Cannes A 70ª edição do Festival de Cannes estampou em seu cartaz oficial uma homenagem à atriz italiana Claudia Cardinale, estrela de filmes como “Era Uma Vez no Oeste” (1968) e “Fitzcarraldo” (1982). O sorriso de Cardinale se sobrepõe ao vermelho e ao dourado que dão requinte à peça. A atriz se disse encantada. “Essa foto me faz lembrar das minhas origens, e de um tempo em que eu nunca tinha sonhado em subir os degraus da sala de cinema mais famosa do mundo”.

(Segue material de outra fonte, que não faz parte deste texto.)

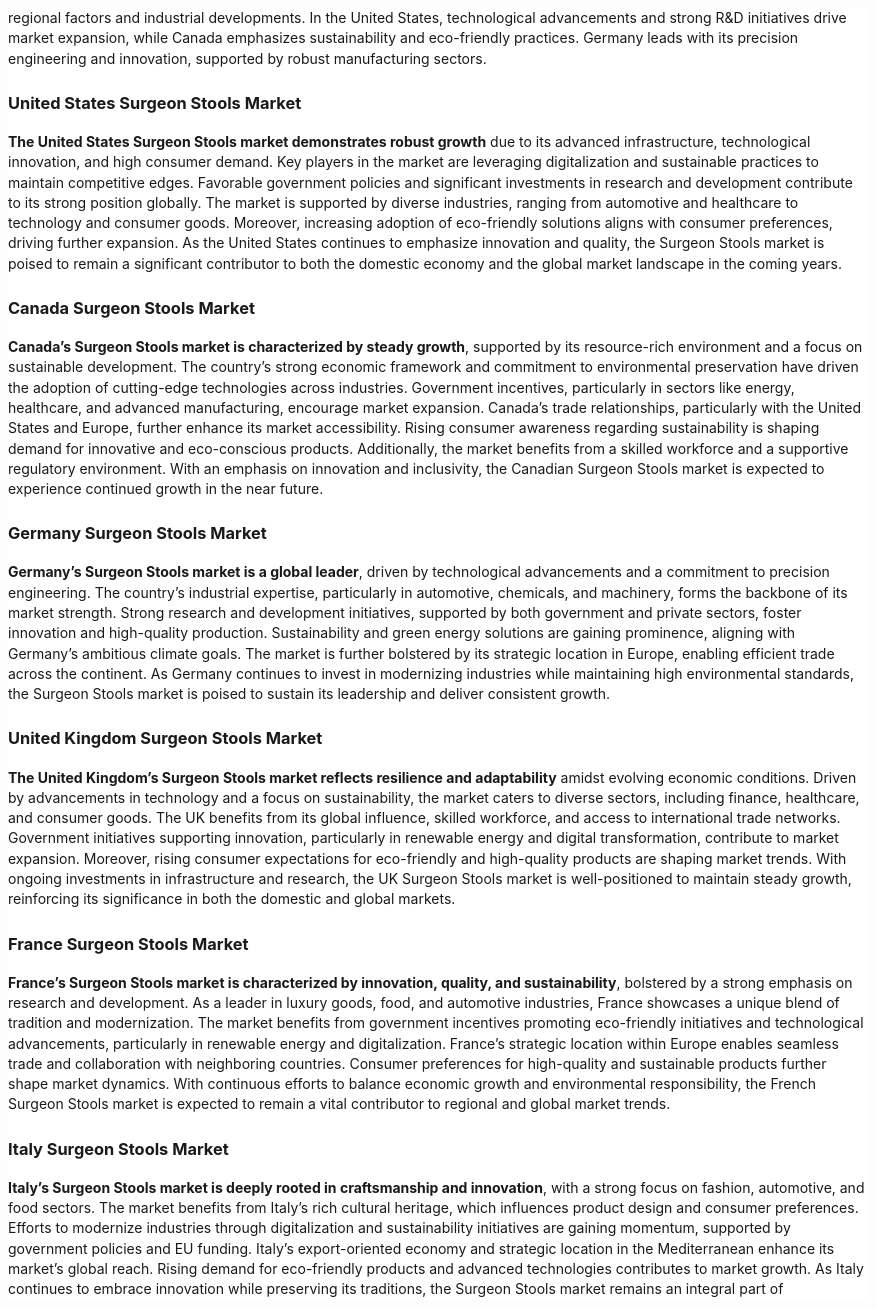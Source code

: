 regional factors and industrial developments. In the United States, technological advancements and strong R&amp;D initiatives drive market expansion, while Canada emphasizes sustainability and eco-friendly practices. Germany leads with its precision engineering and innovation, supported by robust manufacturing sectors.</span></em></p></blockquote><h3><strong>United States Surgeon Stools Market</strong></h3><p><strong>The United States Surgeon Stools market demonstrates robust growth</strong> due to its advanced infrastructure, technological innovation, and high consumer demand. Key players in the market are leveraging digitalization and sustainable practices to maintain competitive edges. Favorable government policies and significant investments in research and development contribute to its strong position globally. The market is supported by diverse industries, ranging from automotive and healthcare to technology and consumer goods. Moreover, increasing adoption of eco-friendly solutions aligns with consumer preferences, driving further expansion. As the United States continues to emphasize innovation and quality, the Surgeon Stools market is poised to remain a significant contributor to both the domestic economy and the global market landscape in the coming years.</p><h3><strong>Canada Surgeon Stools Market</strong></h3><p><strong>Canada&rsquo;s Surgeon Stools market is characterized by steady growth</strong>, supported by its resource-rich environment and a focus on sustainable development. The country&rsquo;s strong economic framework and commitment to environmental preservation have driven the adoption of cutting-edge technologies across industries. Government incentives, particularly in sectors like energy, healthcare, and advanced manufacturing, encourage market expansion. Canada&rsquo;s trade relationships, particularly with the United States and Europe, further enhance its market accessibility. Rising consumer awareness regarding sustainability is shaping demand for innovative and eco-conscious products. Additionally, the market benefits from a skilled workforce and a supportive regulatory environment. With an emphasis on innovation and inclusivity, the Canadian Surgeon Stools market is expected to experience continued growth in the near future.</p><h3><strong>Germany Surgeon Stools Market</strong></h3><p><strong>Germany&rsquo;s Surgeon Stools market is a global leader</strong>, driven by technological advancements and a commitment to precision engineering. The country&rsquo;s industrial expertise, particularly in automotive, chemicals, and machinery, forms the backbone of its market strength. Strong research and development initiatives, supported by both government and private sectors, foster innovation and high-quality production. Sustainability and green energy solutions are gaining prominence, aligning with Germany&rsquo;s ambitious climate goals. The market is further bolstered by its strategic location in Europe, enabling efficient trade across the continent. As Germany continues to invest in modernizing industries while maintaining high environmental standards, the Surgeon Stools market is poised to sustain its leadership and deliver consistent growth.</p><h3><strong>United Kingdom Surgeon Stools Market</strong></h3><p><strong>The United Kingdom&rsquo;s Surgeon Stools market reflects resilience and adaptability</strong> amidst evolving economic conditions. Driven by advancements in technology and a focus on sustainability, the market caters to diverse sectors, including finance, healthcare, and consumer goods. The UK benefits from its global influence, skilled workforce, and access to international trade networks. Government initiatives supporting innovation, particularly in renewable energy and digital transformation, contribute to market expansion. Moreover, rising consumer expectations for eco-friendly and high-quality products are shaping market trends. With ongoing investments in infrastructure and research, the UK Surgeon Stools market is well-positioned to maintain steady growth, reinforcing its significance in both the domestic and global markets.</p><h3><strong>France Surgeon Stools Market</strong></h3><p><strong>France&rsquo;s Surgeon Stools market is characterized by innovation, quality, and sustainability</strong>, bolstered by a strong emphasis on research and development. As a leader in luxury goods, food, and automotive industries, France showcases a unique blend of tradition and modernization. The market benefits from government incentives promoting eco-friendly initiatives and technological advancements, particularly in renewable energy and digitalization. France&rsquo;s strategic location within Europe enables seamless trade and collaboration with neighboring countries. Consumer preferences for high-quality and sustainable products further shape market dynamics. With continuous efforts to balance economic growth and environmental responsibility, the French Surgeon Stools market is expected to remain a vital contributor to regional and global market trends.</p><h3><strong>Italy Surgeon Stools Market</strong></h3><p><strong>Italy&rsquo;s Surgeon Stools market is deeply rooted in craftsmanship and innovation</strong>, with a strong focus on fashion, automotive, and food sectors. The market benefits from Italy&rsquo;s rich cultural heritage, which influences product design and consumer preferences. Efforts to modernize industries through digitalization and sustainability initiatives are gaining momentum, supported by government policies and EU funding. Italy&rsquo;s export-oriented economy and strategic location in the Mediterranean enhance its market&rsquo;s global reach. Rising demand for eco-friendly products and advanced technologies contributes to market growth. As Italy continues to embrace innovation while preserving its traditions, the Surgeon Stools market remains an integral part of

ADAPTAÇÃO A nova versão de “Power Rangers” é a grande aposta da Lionsgate para emplacar mais uma franquia de sucesso, levando nostalgia aos fãs antigos e conquistando novos espectadores. Ainda que não seja um grande filme, o roteiro de John Gatins tenta tirar a caretice da história original, humanizando seus personagens. O humor rápido é um alívio para uma trama que termina do jeito que a série convencionou. Sem elementos surpresas, o filme acaba divertindo e, talvez, mais do que a maioria das histórias megalomaníacas de super-heróis de quadrinhos. O estúdio planeja um arco narrativo de seis filmes, mas tudo depende da bilheteria e de um direcionamento coeso para as tramas que estão por vir.